▸ DIRECTIONS
Return each line of the records holding the string "Lamb".

(Beginning of PROVIDED RECORDS)

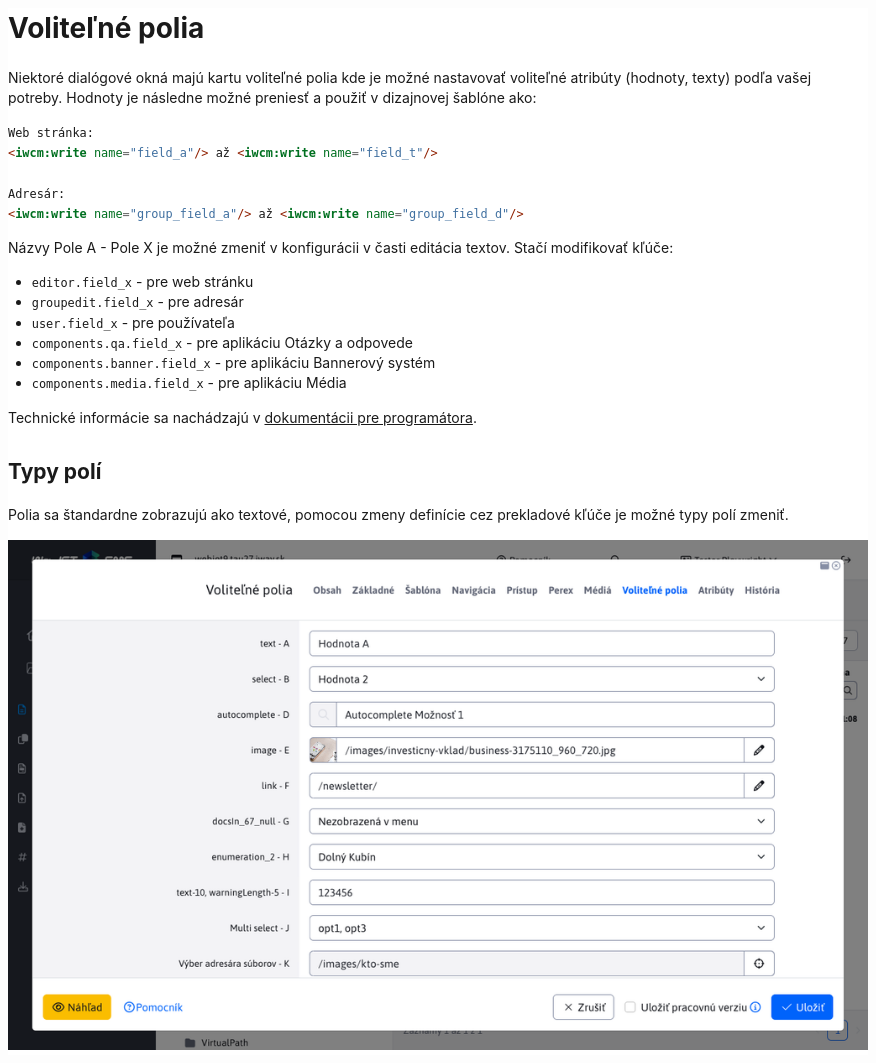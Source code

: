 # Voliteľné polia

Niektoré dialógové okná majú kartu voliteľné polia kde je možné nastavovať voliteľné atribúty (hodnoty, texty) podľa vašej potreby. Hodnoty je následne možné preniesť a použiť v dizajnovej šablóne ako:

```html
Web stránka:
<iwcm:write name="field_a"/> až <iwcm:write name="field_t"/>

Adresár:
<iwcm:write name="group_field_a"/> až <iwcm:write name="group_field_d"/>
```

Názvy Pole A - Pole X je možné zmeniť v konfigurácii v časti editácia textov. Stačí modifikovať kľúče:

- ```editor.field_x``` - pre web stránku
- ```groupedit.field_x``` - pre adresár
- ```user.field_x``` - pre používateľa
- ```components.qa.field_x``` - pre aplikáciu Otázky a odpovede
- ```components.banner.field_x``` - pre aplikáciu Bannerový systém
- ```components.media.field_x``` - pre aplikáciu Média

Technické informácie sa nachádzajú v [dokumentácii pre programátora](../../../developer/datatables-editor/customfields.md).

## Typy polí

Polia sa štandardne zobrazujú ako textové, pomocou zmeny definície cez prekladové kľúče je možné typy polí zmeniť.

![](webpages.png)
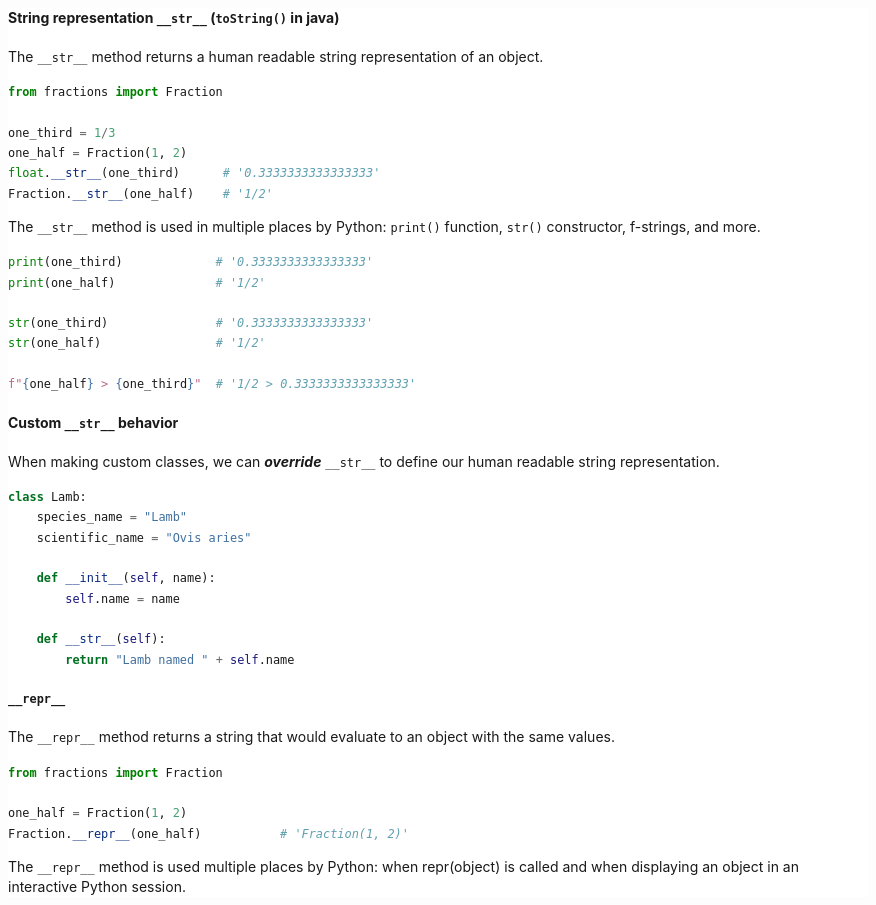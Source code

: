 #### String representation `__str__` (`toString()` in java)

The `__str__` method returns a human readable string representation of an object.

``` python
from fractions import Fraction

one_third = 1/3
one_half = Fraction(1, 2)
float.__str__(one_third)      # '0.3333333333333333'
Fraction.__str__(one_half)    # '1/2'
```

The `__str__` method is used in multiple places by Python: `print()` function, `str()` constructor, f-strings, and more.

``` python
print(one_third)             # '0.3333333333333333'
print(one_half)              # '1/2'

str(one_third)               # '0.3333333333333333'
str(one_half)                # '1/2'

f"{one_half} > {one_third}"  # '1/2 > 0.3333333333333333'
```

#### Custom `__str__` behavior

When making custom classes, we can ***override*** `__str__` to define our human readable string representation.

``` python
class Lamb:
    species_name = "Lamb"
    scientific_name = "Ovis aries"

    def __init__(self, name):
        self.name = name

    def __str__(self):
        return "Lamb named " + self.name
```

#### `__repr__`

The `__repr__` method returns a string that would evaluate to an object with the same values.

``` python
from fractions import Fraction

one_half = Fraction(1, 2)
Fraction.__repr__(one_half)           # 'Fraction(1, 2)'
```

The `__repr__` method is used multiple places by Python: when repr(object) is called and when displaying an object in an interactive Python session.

(End of PROVIDED RECORDS)

▸ COMPLETED TASK
class Lamb:
    species_name = "Lamb"
        return "Lamb named " + self.name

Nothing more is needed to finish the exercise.